Airbnb, a home sharing two-sided online platform, is shaking up the hotel industry and rapidly expanding internationally. Airbnb is one of the many new platform-based companies that have harnessed the power of online communities to drive international growth. As an online platform that pairs consumers with homeowners looking to rent their spaces, Airbnb has been able to enter foreign markets with relatively little investment, since the company does not own the properties that are listed for rent on the site. After its founding in San Francisco in 2008, Airbnb has grown exponentially, with “hosts in more than 35,000 cities and 191 countries. The amount of total guests using Airbnb has surpassed 60 million in 2015” (Mylotrade, 2016). Airbnb now has international offices in Spain, Germany, China, Ireland, England, Italy, India, France, Brazil, South Korea, Singapore, Australia, Japan, Canada, and in several strategic locations within the United States. Their famous tag line, “Don’t Go There. Live There.” has targeted the millennial generation, encouraging travelers to truly experience cities by “living there” in a local’s accommodations, as opposed to staying in an expensive cookie-cutter, standardized hotel room.

An Airbnb listing in Paris, France
An Airbnb listing in Paris, France

Airbnb has created a new way to travel and experience a foreign destination while allowing customers from different market segments to choose their price limits and preferred level of privacy. Savvy Airbnb travelers can book anything from a budget-friendly shared rooms to luxurious private homes or even medieval castles!

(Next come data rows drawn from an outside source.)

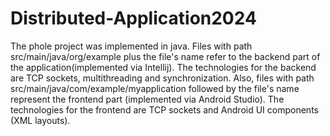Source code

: # Distributed-Application2024



The phole project was implemented in java. Files with path src/main/java/org/example plus the file's name refer to the backend part of the application(implemented via Intellij). The technologies for the backend are TCP sockets, multithreading and synchronization. Also, files with path src/main/java/com/example/myapplication followed by the file's name represent the frontend part (implemented via Android Studio). The technologies for the frontend are TCP sockets and Android UI components (XML layouts).
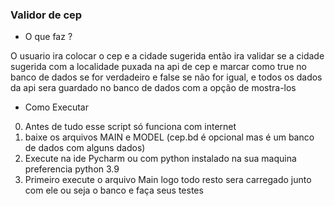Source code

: ###  Validor de cep 

- O que faz ? 

O usuario ira colocar o cep e a cidade sugerida então ira validar se a cidade sugerida com a localidade puxada na api de cep e marcar como true no banco de dados se for verdadeiro e false se não for igual, e todos os dados da api sera guardado no banco de dados com a opção de mostra-los 

- Como Executar
0. Antes de tudo esse script só funciona com internet  
1. baixe os arquivos MAIN e MODEL (cep.bd é opcional mas é um banco de dados com alguns dados)
2. Execute na ide Pycharm ou com python instalado na sua maquina preferencia python 3.9
3. Primeiro execute o arquivo Main logo todo resto sera carregado junto com ele ou seja o banco e faça seus testes  
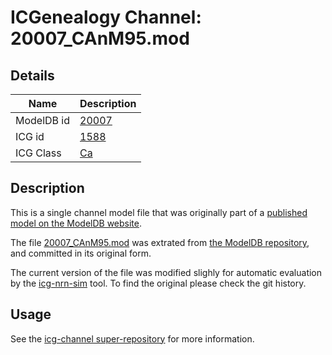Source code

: # ICGenealogy Channel: 20007\_CAnM95.mod

## Details

Name | Description
---- | -----------
ModelDB id | [20007](http://senselab.med.yale.edu/ModelDB/ShowModel.cshtml?model=20007)
ICG id | [1588](http://icg.neurotheory.ox.ac.uk/channels/3/1588)
ICG Class | [Ca](http://icg.neurotheory.ox.ac.uk/channels/3)

## Description

This is a single channel model file that was originally part of a [published model on the ModelDB website](http://senselab.med.yale.edu/mModelDB/ShowModel.cshtml?model=20007).


The file [20007\_CAnM95.mod](20007_CAnM95.mod) was extrated from [the ModelDB repository](http://senselab.med.yale.edu/ModelDB/ShowModel.cshtml?model=20007), and committed in its original form.

The current version of the file was modified slighly for automatic evaluation by the [icg-nrn-sim](https://github.com/icgenealogy/icg-nrn-sim) tool. To find the original please check the git history.


## Usage

See the [icg-channel super-repository](https://github.com/icgenealogy/icg-channels) for more information.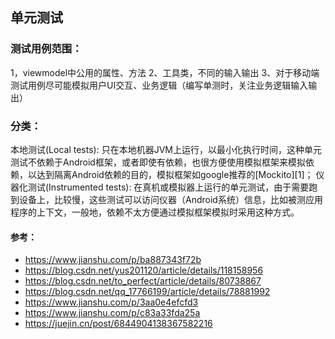 ## 单元测试
### 测试用例范围：
1，viewmodel中公用的属性、方法
2、工具类，不同的输入输出
3、对于移动端测试用例尽可能模拟用户UI交互、业务逻辑（编写单测时，关注业务逻辑输入输出）

### 分类：
本地测试(Local tests): 
只在本地机器JVM上运行，以最小化执行时间，这种单元测试不依赖于Android框架，或者即使有依赖，也很方便使用模拟框架来模拟依赖，以达到隔离Android依赖的目的，模拟框架如google推荐的[Mockito][1]；
仪器化测试(Instrumented tests): 
在真机或模拟器上运行的单元测试，由于需要跑到设备上，比较慢，这些测试可以访问仪器（Android系统）信息，比如被测应用程序的上下文，一般地，依赖不太方便通过模拟框架模拟时采用这种方式。

#### 参考：
- https://www.jianshu.com/p/ba887343f72b
- https://blog.csdn.net/yus201120/article/details/118158956
- https://blog.csdn.net/to_perfect/article/details/80738867
- https://blog.csdn.net/qq_17766199/article/details/78881992
- https://www.jianshu.com/p/3aa0e4efcfd3
- https://www.jianshu.com/p/c83a33fda25a
- https://juejin.cn/post/6844904138367582216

Airbnb’s popularity has grown enormously since its founding in 2008. Its two-sided online platform benefits both the homeowners and the renters, providing Bed and Breakfast owners the ability to reach a huge amount of potential customers while supplying unique lodging options for customers with many different specifications. Airbnb’s ability to serve both sides of their online community has attracted more and more buyers and sellers over the years. The Airbnb online platform has benefited greatly from a “network effect”, since the service Airbnb provides increases in value for customers on each of the two sides of the platform as more people join the community. This growing popularity, and the profits earned through fees charged to customers who book through the site, have enabled Airbnb to enter emerging markets and create a global presence. One such market is the newly opened country of Cuba. As discussed in Mylo Trade’s article, Airbnb “continues to expand aggressively into new foreign markets: when Cuba became more open to American businesses last December, Airbnb jumped in. Airbnb already has more than 1,000 listings in Cuba” (Mylotrade, 2016). Michael Weissenstein’s article with the Business Insider stated that Airbnb’s international expansion to Cuba was “the most significant U.S. business expansion on the island since the declaration of detente between the two countries” (Weissenstein, 2015). Airbnb’s rapid international expansion and growing global community is a testament to the power of online platforms in the modern marketplace.

Airbnb expands to Cuba
Airbnb expands to Cuba

The internet’s growing influence through social media and online communities has fueled a rapid globalization of international markets. As the popularity of platforms such as Airbnb increases, worldwide markets will continue to unify into one global competitive market, and the international expansion strategies of existing competitors will be forced to evolve.